## Task item
If a line in the entries below includes "going", pick it out and copy it.

## Supplied information
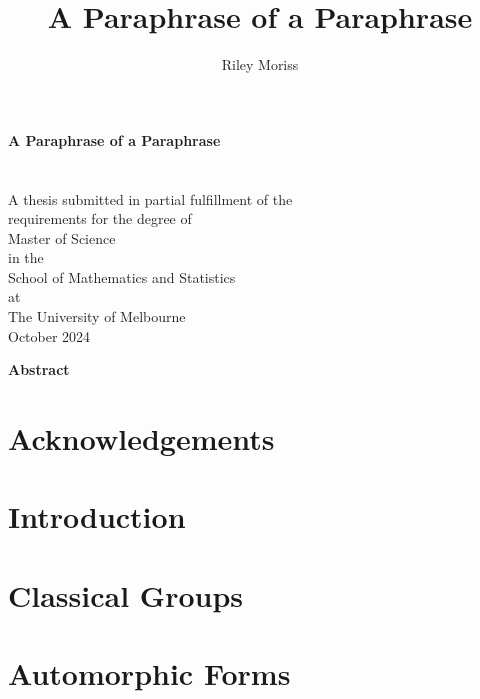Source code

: \documentclass[12pt, openany]{book}
\title{A Paraphrase of a Paraphrase}
\author{Riley Moriss}
\numberwithin{equation}{section}
\begin{document}
    \begin{titlepage}
    \begin{center}
    \vspace*{1cm}
    \huge
    \textbf{A Paraphrase of a Paraphrase}\\
    \vspace{2cm}
    \Large
    \\
    \vspace{0.5cm}
    \\    
 
    A thesis submitted in partial fulfillment of the\\
    requirements for the degree of\\
    Master of Science\\
    in the\\
    School of Mathematics and Statistics\\
    at\\
    The University of Melbourne\\
    \vspace{1,5cm}
    October 2024
\end{center}
\end{titlepage}

\pagebreak





\begin{center}
	\textbf{Abstract}
\end{center}

\chapter*{Acknowledgements}

\chapter*{Introduction}


\tableofcontents
{}

\chapter{Classical Groups}

\chapter{Automorphic Forms}

\end{document}
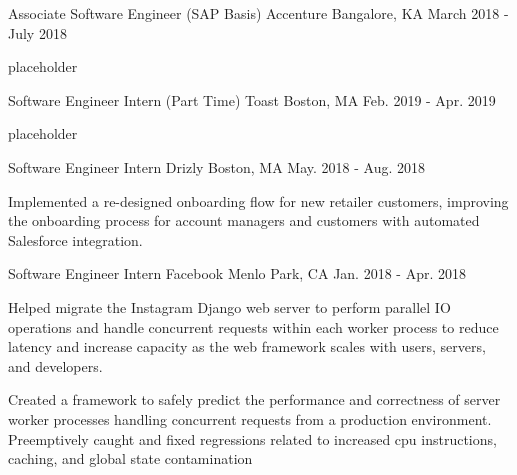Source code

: 
\begin{cventries}
  \cventry
    {Associate Software Engineer (SAP Basis)} %
    {Accenture} %
    {Bangalore, KA} %
    {March 2018 - July 2018} %
    {
      \begin{cvitems} %
        \item {placeholder}
      \end{cvitems}
    }
  \iffalse
  \cventry
    {Software Engineer Intern (Part Time)} %
    {Toast} %
    {Boston, MA} %
    {Feb. 2019 - Apr. 2019} %
    {
      \begin{cvitems} %
        \item {placeholder}
      \end{cvitems}
    }

  \cventry
    {Software Engineer Intern} %
    {Drizly} %
    {Boston, MA} %
    {May. 2018 - Aug. 2018} %
    {
      \begin{cvitems} %
        \item {Implemented a re-designed onboarding flow for new retailer customers, improving the onboarding process for account managers and customers with automated Salesforce integration.}
      \end{cvitems}
    }

  \cventry
    {Software Engineer Intern} %
    {Facebook} %
    {Menlo Park, CA} %
    {Jan. 2018 - Apr. 2018} %
    {
      \begin{cvitems} %
        \item {Helped migrate the Instagram Django web server to perform parallel IO operations and handle concurrent requests within each worker process to reduce latency and increase capacity as the web framework scales with users, servers, and developers.}
		\item {Created a framework to safely predict the performance and correctness of server worker processes handling concurrent requests from a production environment. Preemptively caught and fixed regressions related to increased cpu instructions, caching, and global state contamination}
      \end{cvitems}
    }


\end{cventries}
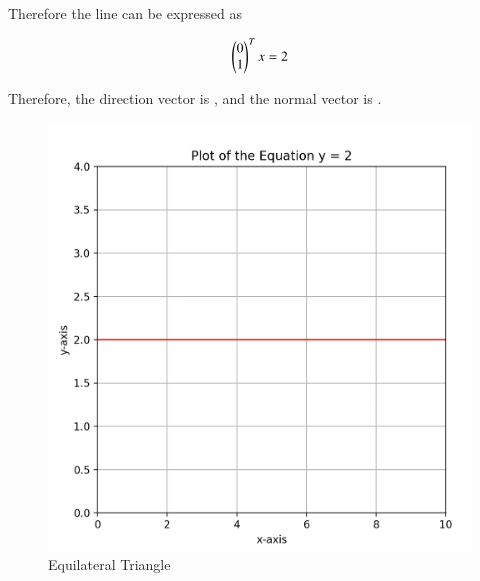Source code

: \documentclass[12pt]{article}
\begin{document}
Therefore the line can be expressed as

\begin{align}
\begin{pmatrix}0\\1\end{pmatrix}^Tx=2
\end{align}

\vspace{1cm}


Therefore, the direction vector is  , and the normal vector is .



\begin{figure}[H]
    \centering
    \includegraphics[width=0.7\columnwidth]{Figs/Y=2.png}
    \caption{Equilateral Triangle}
    \label{fig:placeholder}
\end{figure}
\end{document}
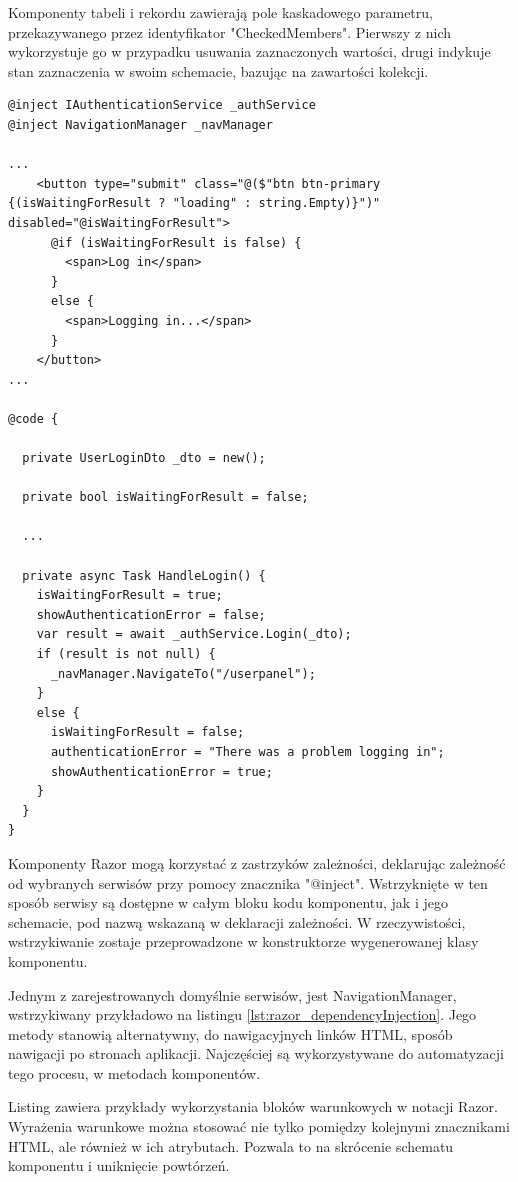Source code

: Komponenty tabeli i rekordu zawierają pole kaskadowego parametru, przekazywanego przez identyfikator "CheckedMembers". Pierwszy z nich wykorzystuje go w przypadku usuwania zaznaczonych wartości, drugi indykuje stan zaznaczenia w swoim schemacie, bazując na zawartości kolekcji.

\begin{lstlisting}[language=CSharp, caption={Fragmenty komponentu logowania użytkownika, wykorzystujące zastrzyki zależności i bloki warunkowe}, label=lst:razor_dependencyInjection]
@inject IAuthenticationService _authService
@inject NavigationManager _navManager

...
    <button type="submit" class="@($"btn btn-primary {(isWaitingForResult ? "loading" : string.Empty)}")" disabled="@isWaitingForResult">
      @if (isWaitingForResult is false) {
        <span>Log in</span>
      }
      else {
        <span>Logging in...</span>
      }
    </button>
...

@code {

  private UserLoginDto _dto = new();

  private bool isWaitingForResult = false;
  
  ...

  private async Task HandleLogin() {
    isWaitingForResult = true;
    showAuthenticationError = false;
    var result = await _authService.Login(_dto);
    if (result is not null) {
      _navManager.NavigateTo("/userpanel");
    }
    else {
      isWaitingForResult = false;
      authenticationError = "There was a problem logging in";
      showAuthenticationError = true;
    }
  }
}
\end{lstlisting}

Komponenty Razor mogą korzystać z zastrzyków zależności, deklarując zależność od wybranych serwisów przy pomocy znacznika "@inject". Wstrzyknięte w ten sposób serwisy są dostępne w całym bloku kodu komponentu, jak i jego schemacie, pod nazwą wskazaną w deklaracji zależności. W rzeczywistości, wstrzykiwanie zostaje przeprowadzone w konstruktorze wygenerowanej klasy komponentu.

Jednym z zarejestrowanych domyślnie serwisów, jest NavigationManager, wstrzykiwany przykładowo na listingu \ref{lst:razor_dependencyInjection}. Jego metody stanowią alternatywny, do nawigacyjnych linków HTML, sposób nawigacji po stronach aplikacji. Najczęściej są wykorzystywane do automatyzacji tego procesu, w metodach komponentów.

Listing zawiera przykłady wykorzystania bloków warunkowych w notacji Razor. Wyrażenia warunkowe można stosować nie tylko pomiędzy kolejnymi znacznikami HTML, ale również w ich atrybutach. Pozwala to na skrócenie schematu komponentu i uniknięcie powtórzeń.

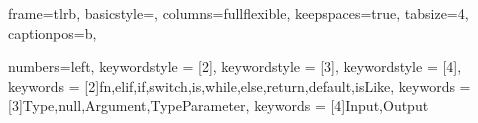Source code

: 

\makeatletter
\def\@makechapterhead#1{
  {\parindent \z@ \raggedright \normalfont
   \Huge\bfseries \thechapter. #1
   \par\nobreak
   \vskip 20\p@
}}
\def\@makeschapterhead#1{
  {\parindent \z@ \raggedright \normalfont
   \Huge\bfseries #1
   \par\nobreak
   \vskip 20\p@
}}
\makeatother

\def\chapwithtoc#1{
\chapter*{#1}
\addcontentsline{toc}{chapter}{#1}
}

\overfullrule=1mm


\theoremstyle{plain}
\newtheorem{defn}{Definition}

\newcommand{\pulrad}[1]{\raisebox{1.5ex}[0pt]{#1}}
\newcommand{\mc}[1]{\multicolumn{1}{c}{#1}}


\lstset
{
	frame=tlrb,
	basicstyle=\ttfamily,
  	columns=fullflexible,
  	keepspaces=true,
	tabsize=4,
	captionpos=b,
}




{
	numbers=left,
    keywordstyle = [2]{\color{key-color}},
    keywordstyle = [3]{\color{blue}},
    keywordstyle = [4]{\bfseries\color{black}},
    keywords = [2]{fn,elif,if,switch,is,while,else,return,default,isLike},
    keywords = [3]{Type,null,Argument,TypeParameter},
    keywords = [4]{Input,Output}
}

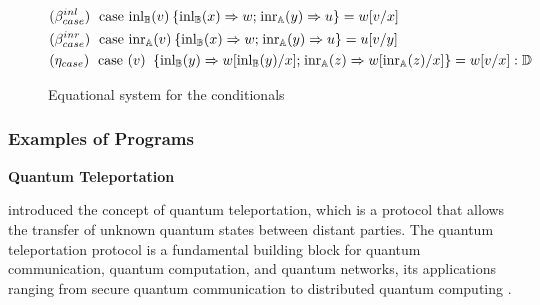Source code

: \documentclass[10pt,a4paper]{amsart}
\theoremstyle{definition}
\theoremstyle{definition}
\theoremstyle{definition}
\theoremstyle{definition}
\theoremstyle{definition}
\theoremstyle{definition}
\begin{document}
  \begin{figure}[h!]
    \centering
    \begin{tcolorbox}[colframe=black, colback=white, boxrule=0.6pt, arc=1pt,boxsep=1pt,top=1pt,bottom=1pt, width=0.85 \textwidth]
    \begin{equation*}
        \begin{split}
          &(\beta_{case}^{inl}) \hspace{3pt} \text{ case } 
          \mathrm{inl}_{\mathbb{B}}(v) \hspace{2pt} \{ \mathrm{inl}_{\mathbb{B}} (x) \Rightarrow w 
          ; \hspace{1pt} \mathrm{inr}_{\mathbb{A}} (y) 
          \Rightarrow u\}= w[v/x]
          \\
          &(\beta_{case}^{inr}) \hspace{3pt} \text{ case } 
          \mathrm{inr}_{\mathbb{A}}(v) \hspace{2pt} \{ \mathrm{inl}_{\mathbb{B}} (x) \Rightarrow w 
          ; \hspace{1pt} \mathrm{inr}_{\mathbb{A}} (y) 
          \Rightarrow u\}= u[v/y]
          \\
          & (\eta_{case}) \hspace{3pt} \text{ case }(v)\ \hspace{2pt} \{\text{inl}_{\mathbb{B}} (y) \Rightarrow w [ \text{inl}_{\mathbb{B}}(y)/x] ; \hspace{1pt} \text{inr}_{\mathbb{A}} (z) \Rightarrow w [ \text{inr}_{\mathbb{A}}(z)/x]\} = w[v/x] : \mathbb{D}
        \end{split}
    \end{equation*}
    \end{tcolorbox}
    \caption{Equational system for the conditionals}
    \label{fig:equations-in-context-cond}
    \end{figure}

    \subsubsection{Examples of Programs}

    \par\vspace{10pt}  
    \textbf{ Quantum Teleportation}


    \cite{bennett1993teleporting} introduced the concept of quantum teleportation, which is a protocol that allows the transfer of   unknown quantum states between distant parties.  The quantum teleportation protocol is a fundamental building block for quantum communication, quantum computation, and quantum networks, its applications ranging
from secure quantum communication to distributed quantum computing \cite{briegel1998quantum,gottesman1999demonstrating,kimble2008quantum}.
\end{document}
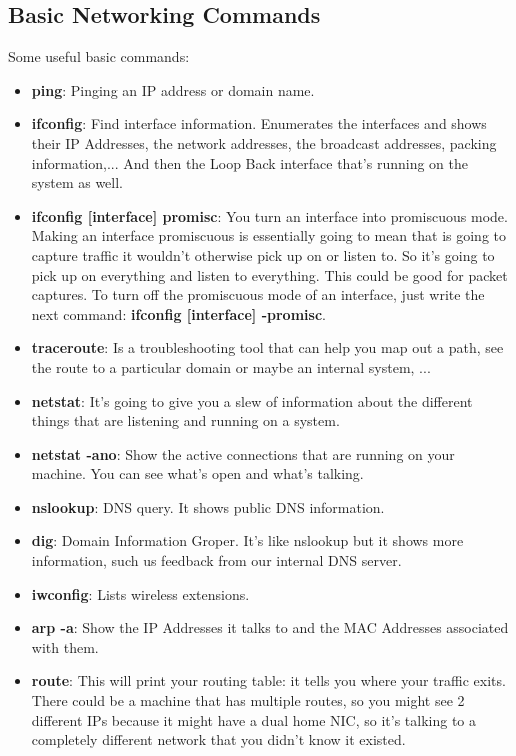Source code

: \documentclass[11pt,a4paper]{article}
\begin{document}
\subsection{Basic Networking Commands}
Some useful basic commands:
\begin{itemize}
\item \textbf{ping}: Pinging an IP address or domain name.
\item \textbf{ifconfig}: Find interface information. Enumerates the interfaces and shows their IP Addresses, the network addresses, the broadcast addresses, packing information,... And then the Loop Back interface that's running on the system as well.
\item \textbf{ifconfig [interface] promisc}: You turn an interface into promiscuous mode. Making an interface promiscuous is essentially going to mean that is going to capture traffic it wouldn't otherwise pick up on or listen to. So it's going to pick up on everything and listen to everything. This could be good for packet captures. To turn off the promiscuous mode of an interface, just write the next command: \textbf{ifconfig [interface] -promisc}.
\item \textbf{traceroute}: Is a troubleshooting tool that can help you map out a path, see the route to a particular domain or maybe an internal system, ...
\item \textbf{netstat}: It's going to give you a slew of information about the different things that are listening and running on a system.
\item \textbf{netstat -ano}: Show the active connections that are running on your machine. You can see what's open and what's talking.
\item \textbf{nslookup}: DNS query. It shows public DNS information.
\item \textbf{dig}: Domain Information Groper. It's like nslookup but it shows more information, such us feedback from  our internal DNS server.
\item \textbf{iwconfig}: Lists wireless extensions.
\item \textbf{arp -a}: Show the IP Addresses it talks to and the MAC Addresses associated with them.
\item \textbf{route}: This will print your routing table: it tells you where your traffic exits. There could be a machine that has multiple routes, so you might see 2 different IPs because it might have a dual home NIC, so it's talking to a completely different network that you didn't know it existed.
\end{itemize}
\end{document}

## Task solution
\item \textbf{ifconfig [interface] promisc}: You turn an interface into promiscuous mode. Making an interface promiscuous is essentially going to mean that is going to capture traffic it wouldn't otherwise pick up on or listen to. So it's going to pick up on everything and listen to everything. This could be good for packet captures. To turn off the promiscuous mode of an interface, just write the next command: \textbf{ifconfig [interface] -promisc}.
\item \textbf{netstat}: It's going to give you a slew of information about the different things that are listening and running on a system.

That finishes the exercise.